Closed MattBlissett closed 6 years ago
First draft ready for comments: https://www.gbif.org/faq?question=what-is-an-orphan-dataset
I can add a short text under the registration section with a link to an FAQ item describing it in details.
Something along. This dataset has been adopted by GBIF. [What is an adopted dataset?]
What is the field I should look for @MattBlissett? machineTags
with namespace=orphans.gbif.org AND name=orphanStatus AND value=AWAITING_ADOPTION
? Or how do i recognise datasets that should have this description?
Just a note on terminology: let's agree on when to use the terms orphan(ed), rescue(d), adopt(ion). I thought adoption was only when a publisher agrees to take over the dataset, but looking a the Github Wiki, it seems a bit fuzzy. My suggestion would be:
@ahahn-gbif, @kcopas - comments?
+1 @dnoesgaard
Going too far with the analogy, the datasets we export but host ourselves could be considered fostered.
I agree that adoption is only once a publisher takes over. Morten, you can recognize the RESCUED
value. We may later use extra values like ORPHANED
and ADOPTED
, but only RESCUED
needs anything for the moment.
I can change the hostname of https://orphans.gbif.org/ if that doesn't fit with the comms around this.
I'm starting the export of orphan datasets, beginning with those that have never been crawled since the ingestion process was rewritten before 6 November 2013.
Verbatim data will be exported as a GBIF download (kept forever) then adjusted to be in a Darwin Core Archive suitable for import.
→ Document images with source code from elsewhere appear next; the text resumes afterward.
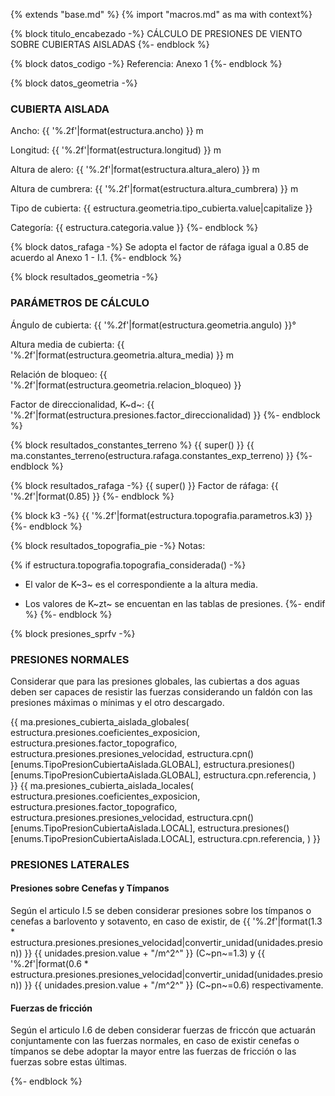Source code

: {% extends "base.md" %}
{% import "macros.md" as ma with context%}

{% block titulo_encabezado -%}
CÁLCULO DE PRESIONES DE VIENTO SOBRE CUBIERTAS AISLADAS
{%- endblock %}

{% block datos_codigo -%}
Referencia: Anexo 1
{%- endblock %}

{% block datos_geometria -%}
### CUBIERTA AISLADA
Ancho: {{ '%.2f'|format(estructura.ancho) }} m

Longitud: {{ '%.2f'|format(estructura.longitud) }} m

Altura de alero: {{ '%.2f'|format(estructura.altura_alero) }} m

Altura de cumbrera: {{ '%.2f'|format(estructura.altura_cumbrera) }} m

Tipo de cubierta: {{ estructura.geometria.tipo_cubierta.value|capitalize }}

Categoría: {{ estructura.categoria.value }}
{%- endblock %}

{% block datos_rafaga -%}
Se adopta el factor de ráfaga igual a 0.85 de acuerdo al Anexo 1 - I.1.
{%- endblock %}

{% block resultados_geometria -%}
### PARÁMETROS DE CÁLCULO
Ángulo de cubierta: {{ '%.2f'|format(estructura.geometria.angulo) }}°

Altura media de cubierta: {{ '%.2f'|format(estructura.geometria.altura_media) }} m

Relación de bloqueo: {{ '%.2f'|format(estructura.geometria.relacion_bloqueo) }}

Factor de direccionalidad, K~d~: {{ '%.2f'|format(estructura.presiones.factor_direccionalidad) }}
{%- endblock %}

{% block resultados_constantes_terreno %}
{{ super() }}
{{ ma.constantes_terreno(estructura.rafaga.constantes_exp_terreno) }}
{%- endblock %}

{% block resultados_rafaga -%}
{{ super() }}
Factor de ráfaga: {{ '%.2f'|format(0.85) }}
{%- endblock %}

{% block k3 -%}
{{ '%.2f'|format(estructura.topografia.parametros.k3) }}
{%- endblock %}

{% block resultados_topografia_pie -%}
Notas:

{% if estructura.topografia.topografia_considerada() -%}
- El valor de K~3~ es el correspondiente a la altura media.

- Los valores de K~zt~ se encuentan en las tablas de presiones.
{%- endif %}
{%- endblock %}

{% block presiones_sprfv -%}
### PRESIONES NORMALES
Considerar que para las presiones globales, las cubiertas a dos aguas deben ser capaces de resistir las fuerzas 
considerando un faldón con las presiones máximas o mínimas y el otro descargado.

{{ ma.presiones_cubierta_aislada_globales(
estructura.presiones.coeficientes_exposicion,
estructura.presiones.factor_topografico,
estructura.presiones.presiones_velocidad,
estructura.cpn()[enums.TipoPresionCubiertaAislada.GLOBAL],
estructura.presiones()[enums.TipoPresionCubiertaAislada.GLOBAL],
estructura.cpn.referencia,
) }}
{{ ma.presiones_cubierta_aislada_locales(
estructura.presiones.coeficientes_exposicion,
estructura.presiones.factor_topografico,
estructura.presiones.presiones_velocidad,
estructura.cpn()[enums.TipoPresionCubiertaAislada.LOCAL],
estructura.presiones()[enums.TipoPresionCubiertaAislada.LOCAL],
estructura.cpn.referencia,
) }}

### PRESIONES LATERALES
#### Presiones sobre Cenefas y Tímpanos
Según el articulo I.5 se deben considerar presiones sobre los tímpanos o cenefas a barlovento y sotavento, en caso de existir,
 de {{ '%.2f'|format(1.3 * estructura.presiones.presiones_velocidad|convertir_unidad(unidades.presion)) }} {{ unidades.presion.value + "/m^2^" }} (C~pn~=1.3) y
 {{ '%.2f'|format(0.6 * estructura.presiones.presiones_velocidad|convertir_unidad(unidades.presion)) }} {{ unidades.presion.value + "/m^2^" }} (C~pn~=0.6) respectivamente. 

#### Fuerzas de fricción
Según el articulo I.6 de deben considerar fuerzas de friccón que actuarán conjuntamente con las fuerzas normales, en caso
 de existir cenefas o tímpanos se debe adoptar la mayor entre las fuerzas de fricción o las fuerzas sobre estas últimas.

{%- endblock %}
These archives will be kept on https://orphans.gbif.org/, until they are "adopted" by a node.
The existing Endpoint will be removed, and a record kept in a machine tag in case the publisher enquires in the future. A new HTTP endpoint will be added. A record of the GBIF download used is in another machine tag.
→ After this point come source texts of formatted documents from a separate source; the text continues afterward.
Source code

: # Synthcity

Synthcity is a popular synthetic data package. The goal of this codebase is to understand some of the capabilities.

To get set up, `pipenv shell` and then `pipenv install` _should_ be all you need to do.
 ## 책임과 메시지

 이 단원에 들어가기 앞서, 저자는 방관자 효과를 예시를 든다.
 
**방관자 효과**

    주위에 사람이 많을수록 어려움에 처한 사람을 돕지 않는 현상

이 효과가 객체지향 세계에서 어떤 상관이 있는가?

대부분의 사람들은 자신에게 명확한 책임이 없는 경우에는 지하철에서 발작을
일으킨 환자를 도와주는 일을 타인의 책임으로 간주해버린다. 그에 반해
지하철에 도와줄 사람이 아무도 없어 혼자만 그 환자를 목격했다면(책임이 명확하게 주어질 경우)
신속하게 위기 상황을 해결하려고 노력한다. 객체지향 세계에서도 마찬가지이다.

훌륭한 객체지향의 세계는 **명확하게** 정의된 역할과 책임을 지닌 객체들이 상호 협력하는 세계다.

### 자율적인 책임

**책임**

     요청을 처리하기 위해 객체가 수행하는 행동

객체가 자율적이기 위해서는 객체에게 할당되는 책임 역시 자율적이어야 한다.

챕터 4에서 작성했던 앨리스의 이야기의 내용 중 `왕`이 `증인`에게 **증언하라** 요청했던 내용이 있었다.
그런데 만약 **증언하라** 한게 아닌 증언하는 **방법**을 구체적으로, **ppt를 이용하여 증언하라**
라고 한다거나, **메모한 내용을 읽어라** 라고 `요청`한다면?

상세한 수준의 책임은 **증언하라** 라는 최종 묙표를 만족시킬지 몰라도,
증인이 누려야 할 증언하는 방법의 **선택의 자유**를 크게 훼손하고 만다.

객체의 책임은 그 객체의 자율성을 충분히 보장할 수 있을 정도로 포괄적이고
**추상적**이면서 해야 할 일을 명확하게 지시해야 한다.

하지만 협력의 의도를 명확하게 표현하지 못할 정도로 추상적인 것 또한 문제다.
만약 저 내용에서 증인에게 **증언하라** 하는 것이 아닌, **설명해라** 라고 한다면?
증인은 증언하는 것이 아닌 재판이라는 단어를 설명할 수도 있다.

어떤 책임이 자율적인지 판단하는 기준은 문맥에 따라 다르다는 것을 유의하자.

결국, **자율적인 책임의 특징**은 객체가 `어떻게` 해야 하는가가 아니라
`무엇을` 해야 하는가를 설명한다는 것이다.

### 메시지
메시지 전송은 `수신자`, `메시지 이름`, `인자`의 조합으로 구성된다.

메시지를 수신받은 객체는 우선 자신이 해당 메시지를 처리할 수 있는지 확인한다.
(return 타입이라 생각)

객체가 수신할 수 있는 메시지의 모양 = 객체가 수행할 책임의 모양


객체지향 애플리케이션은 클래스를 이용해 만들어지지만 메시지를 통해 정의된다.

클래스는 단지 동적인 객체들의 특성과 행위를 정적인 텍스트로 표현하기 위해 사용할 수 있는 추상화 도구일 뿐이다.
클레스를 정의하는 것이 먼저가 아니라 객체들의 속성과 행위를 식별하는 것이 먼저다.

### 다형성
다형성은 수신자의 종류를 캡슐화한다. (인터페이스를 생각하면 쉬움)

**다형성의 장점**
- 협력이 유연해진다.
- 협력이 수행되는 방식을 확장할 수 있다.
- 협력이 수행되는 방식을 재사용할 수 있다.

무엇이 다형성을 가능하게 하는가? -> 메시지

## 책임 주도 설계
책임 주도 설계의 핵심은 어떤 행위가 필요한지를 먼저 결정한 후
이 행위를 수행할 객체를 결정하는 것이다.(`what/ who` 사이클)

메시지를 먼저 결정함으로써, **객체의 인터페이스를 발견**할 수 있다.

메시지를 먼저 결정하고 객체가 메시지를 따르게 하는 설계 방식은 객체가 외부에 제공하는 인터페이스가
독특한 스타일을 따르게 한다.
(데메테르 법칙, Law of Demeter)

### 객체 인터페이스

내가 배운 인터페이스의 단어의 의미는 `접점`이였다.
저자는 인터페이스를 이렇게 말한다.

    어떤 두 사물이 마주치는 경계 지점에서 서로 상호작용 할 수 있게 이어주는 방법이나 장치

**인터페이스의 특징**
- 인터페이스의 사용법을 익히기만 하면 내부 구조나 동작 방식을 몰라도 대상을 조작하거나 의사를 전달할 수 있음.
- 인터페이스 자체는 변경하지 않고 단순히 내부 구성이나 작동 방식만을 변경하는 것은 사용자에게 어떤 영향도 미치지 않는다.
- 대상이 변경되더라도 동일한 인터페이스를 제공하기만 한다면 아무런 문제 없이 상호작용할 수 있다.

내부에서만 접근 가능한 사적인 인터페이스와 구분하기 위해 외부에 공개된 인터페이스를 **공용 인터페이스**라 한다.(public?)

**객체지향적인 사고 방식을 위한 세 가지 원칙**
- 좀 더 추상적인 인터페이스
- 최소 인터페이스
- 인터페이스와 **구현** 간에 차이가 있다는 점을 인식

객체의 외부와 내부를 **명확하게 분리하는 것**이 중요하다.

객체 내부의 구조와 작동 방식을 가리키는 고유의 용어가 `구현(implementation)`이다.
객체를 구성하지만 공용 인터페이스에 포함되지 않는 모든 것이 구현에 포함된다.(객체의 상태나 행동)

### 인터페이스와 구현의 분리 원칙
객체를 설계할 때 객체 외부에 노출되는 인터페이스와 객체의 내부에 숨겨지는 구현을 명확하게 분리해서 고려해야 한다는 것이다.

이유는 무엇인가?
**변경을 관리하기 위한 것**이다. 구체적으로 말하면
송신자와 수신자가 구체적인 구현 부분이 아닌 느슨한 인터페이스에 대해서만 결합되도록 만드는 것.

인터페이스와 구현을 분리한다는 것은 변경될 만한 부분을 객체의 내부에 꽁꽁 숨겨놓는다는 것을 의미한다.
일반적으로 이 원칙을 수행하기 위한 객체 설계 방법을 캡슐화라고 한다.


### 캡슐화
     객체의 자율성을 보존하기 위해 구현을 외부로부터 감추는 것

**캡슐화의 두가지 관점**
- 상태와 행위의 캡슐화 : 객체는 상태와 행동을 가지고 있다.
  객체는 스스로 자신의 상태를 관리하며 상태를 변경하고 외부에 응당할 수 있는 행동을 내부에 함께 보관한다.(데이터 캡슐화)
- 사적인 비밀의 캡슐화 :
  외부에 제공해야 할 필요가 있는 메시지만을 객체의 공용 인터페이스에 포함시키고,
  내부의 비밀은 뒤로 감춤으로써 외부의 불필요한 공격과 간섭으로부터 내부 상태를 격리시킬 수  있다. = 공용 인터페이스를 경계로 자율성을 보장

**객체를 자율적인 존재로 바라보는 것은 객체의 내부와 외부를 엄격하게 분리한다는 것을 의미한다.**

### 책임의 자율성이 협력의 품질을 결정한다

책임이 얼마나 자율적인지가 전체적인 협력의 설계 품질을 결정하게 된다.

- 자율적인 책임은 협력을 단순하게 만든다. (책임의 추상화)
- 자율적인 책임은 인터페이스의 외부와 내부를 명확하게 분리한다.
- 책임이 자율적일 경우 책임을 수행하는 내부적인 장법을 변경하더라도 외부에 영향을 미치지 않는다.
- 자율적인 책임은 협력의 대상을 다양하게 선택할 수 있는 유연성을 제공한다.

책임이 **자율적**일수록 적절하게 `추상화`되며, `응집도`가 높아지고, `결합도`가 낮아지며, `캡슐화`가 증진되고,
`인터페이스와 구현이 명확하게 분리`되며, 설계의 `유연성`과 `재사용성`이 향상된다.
If a node wants to adopt a dataset, the export script can be rerun (it will use the original GBIF download rather than the adjusted archive for re-import) and a suitable structure for import into an IPT can be produced.
This needs to be explained, so I think we need an FAQ entry which can be linked from the dataset page.
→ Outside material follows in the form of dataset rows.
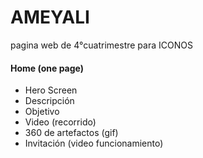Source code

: 
# AMEYALI
pagina web de 4°cuatrimestre para ICONOS

#### Home (one page)

* Hero Screen
* Descripción
* Objetivo
* Video (recorrido)
* 360 de artefactos (gif)
* Invitación (video funcionamiento)
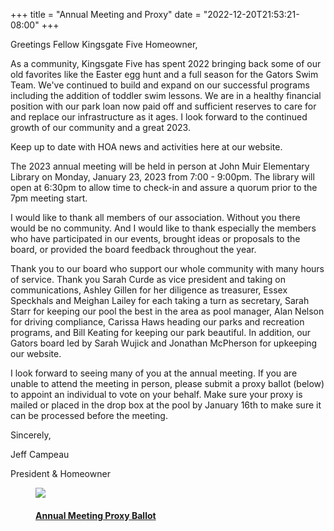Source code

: +++
title = "Annual Meeting and Proxy"
date = "2022-12-20T21:53:21-08:00"
+++

Greetings Fellow Kingsgate Five Homeowner, 

As a community, Kingsgate Five has spent 2022 bringing back some of our old favorites like the Easter egg hunt and a full season for the Gators Swim Team. We've continued to build and expand on our successful programs including the addition of toddler swim lessons. We are in a healthy financial position with our park loan now paid off and sufficient reserves to care for and replace our infrastructure as it ages. I look forward to the continued growth of our community and a great 2023.

Keep up to date with HOA news and activities here at our website.

The 2023 annual meeting will be held in person at John Muir Elementary Library on Monday, January 23, 2023 from 7:00 - 9:00pm. The library will open at 6:30pm to allow time to check-in and assure a quorum prior to the 7pm meeting start.

I would like to thank all members of our association. Without you there would be no community. And I would like to thank especially the members who have participated in our events, brought ideas or proposals to the board, or provided the board feedback throughout the year. 

Thank you to our board who support our whole community with many hours of service. Thank you Sarah Curde as vice president and taking on communications, Ashley Gillen for her diligence as treasurer, Essex Speckhals and Meighan Lailey for each taking a turn as secretary, Sarah Starr for keeping our pool the best in the area as pool manager, Alan Nelson for driving compliance, Carissa Haws heading our parks and recreation programs, and Bill Keating for keeping our park beautiful. In addition, our Gators board led by Sarah Wujick and Jonathan McPherson for upkeeping our website.

I look forward to seeing many of you at the annual meeting. If you are unable to attend the meeting in person, please submit a proxy ballot (below) to appoint an individual to vote on your behalf. Make sure your proxy is mailed or placed in the drop box at the pool by January 16th to make sure it can be processed before the meeting.

Sincerely,

Jeff Campeau

President & Homeowner


<a href="../pdf/kingsgate5-proxy-2023.pdf">
    <figure class="document-thumbnail">
        <img src="../img/kingsgate5-proxy-2023-thumb.png" />
        <figcaption>
            <h4>Annual Meeting Proxy Ballot</h4>
        </figcaption>
    </figure>
</a>

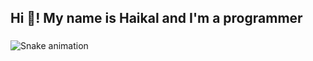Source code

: <h2 align="left">Hi 👋! My name is Haikal and I'm a programmer</h2>

###
<img src="https://raw.githubusercontent.com/mhaikalalmacca/mhaikalalmacca/output/snake.svg" alt="Snake animation" />

###

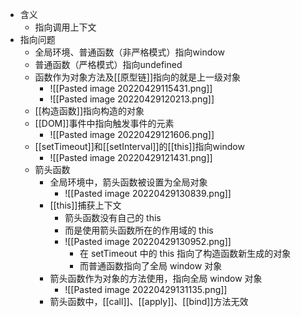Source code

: - 含义
	- 指向调用上下文
- 指向问题
	- 全局环境、普通函数（非严格模式）指向window
	- 普通函数（严格模式）指向undefined
	- 函数作为对象方法及[[原型链]]指向的就是上一级对象
		- ![[Pasted image 20220429115431.png]]
		- ![[Pasted image 20220429120213.png]]
	- [[构造函数]]指向构造的对象
	- [[DOM]]事件中指向触发事件的元素
		- ![[Pasted image 20220429121606.png]]
	- [[setTimeout]]和[[setInterval]]的[[this]]指向window
		- ![[Pasted image 20220429121431.png]]
	- 箭头函数
		- 全局环境中，箭头函数被设置为全局对象
			- ![[Pasted image 20220429130839.png]]
		- [[this]]捕获上下文
			- 箭头函数没有自己的 this
			- 而是使用箭头函数所在的作用域的 this
			- ![[Pasted image 20220429130952.png]]
				- 在 setTimeout 中的 this 指向了构造函数新生成的对象
				- 而普通函数指向了全局 window 对象
		- 箭头函数作为对象的方法使用，指向全局 window 对象
			- ![[Pasted image 20220429131135.png]]
		- 箭头函数中，[[call]]、[[apply]]、[[bind]]方法无效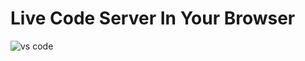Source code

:# Live Code Server In Your Browser
![vs code](https://user-images.githubusercontent.com/101913045/160747229-9b27aad8-aa7b-436d-aa32-b5e6d856f284.PNG)
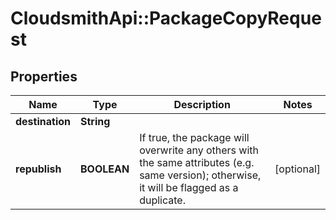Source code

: # CloudsmithApi::PackageCopyRequest

## Properties
Name | Type | Description | Notes
------------ | ------------- | ------------- | -------------
**destination** | **String** |  | 
**republish** | **BOOLEAN** | If true, the package will overwrite any others with the same attributes (e.g. same version); otherwise, it will be flagged as a duplicate. | [optional] 


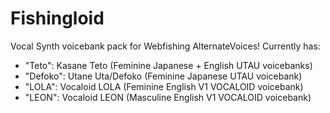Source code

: # Fishingloid
 Vocal Synth voicebank pack for Webfishing AlternateVoices!
Currently has:
- "Teto": Kasane Teto (Feminine Japanese + English UTAU voicebanks)
- "Defoko": Utane Uta/Defoko (Feminine Japanese UTAU voicebank)
- "LOLA": Vocaloid LOLA (Feminine English V1 VOCALOID voicebank)
- "LEON": Vocaloid LEON (Masculine English V1 VOCALOID voicebank)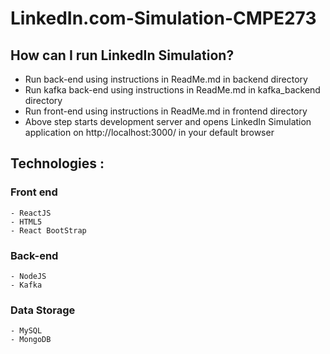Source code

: # LinkedIn.com-Simulation-CMPE273

## How can I run LinkedIn Simulation?
  - Run back-end using instructions in ReadMe.md in backend directory
  - Run kafka back-end using instructions in ReadMe.md in kafka_backend directory
  - Run front-end using instructions in ReadMe.md in frontend directory
  - Above step starts development server and opens LinkedIn Simulation application on http://localhost:3000/ in your default browser
    
## Technologies : 

  ### Front end 
    - ReactJS
    - HTML5
    - React BootStrap

  ### Back-end 
    - NodeJS
    - Kafka

  ### Data Storage
    - MySQL
    - MongoDB
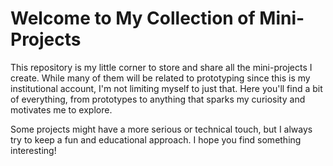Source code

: # Welcome to My Collection of Mini-Projects 

This repository is my little corner to store and share all the mini-projects I create. While many of them will be related to prototyping since this is my institutional account, I'm not limiting myself to just that. Here you'll find a bit of everything, from prototypes to anything that sparks my curiosity and motivates me to explore.

Some projects might have a more serious or technical touch, but I always try to keep a fun and educational approach. I hope you find something interesting!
We should make minimal changes to the dataset page; just an additional entry under "Endpoints" explaining that the dataset was orphaned and is now hosted by GBIF.
The first dataset is this one; Morten can see the machine tags in the API call: https://www.gbif.org/dataset/857bce66-f762-11e1-a439-00145eb45e9a — https://api.gbif.org/v1/dataset/857bce66-f762-11e1-a439-00145eb45e9a
Assigning Andrea, Morten and Daniel to work out what comms and website edits need to be done.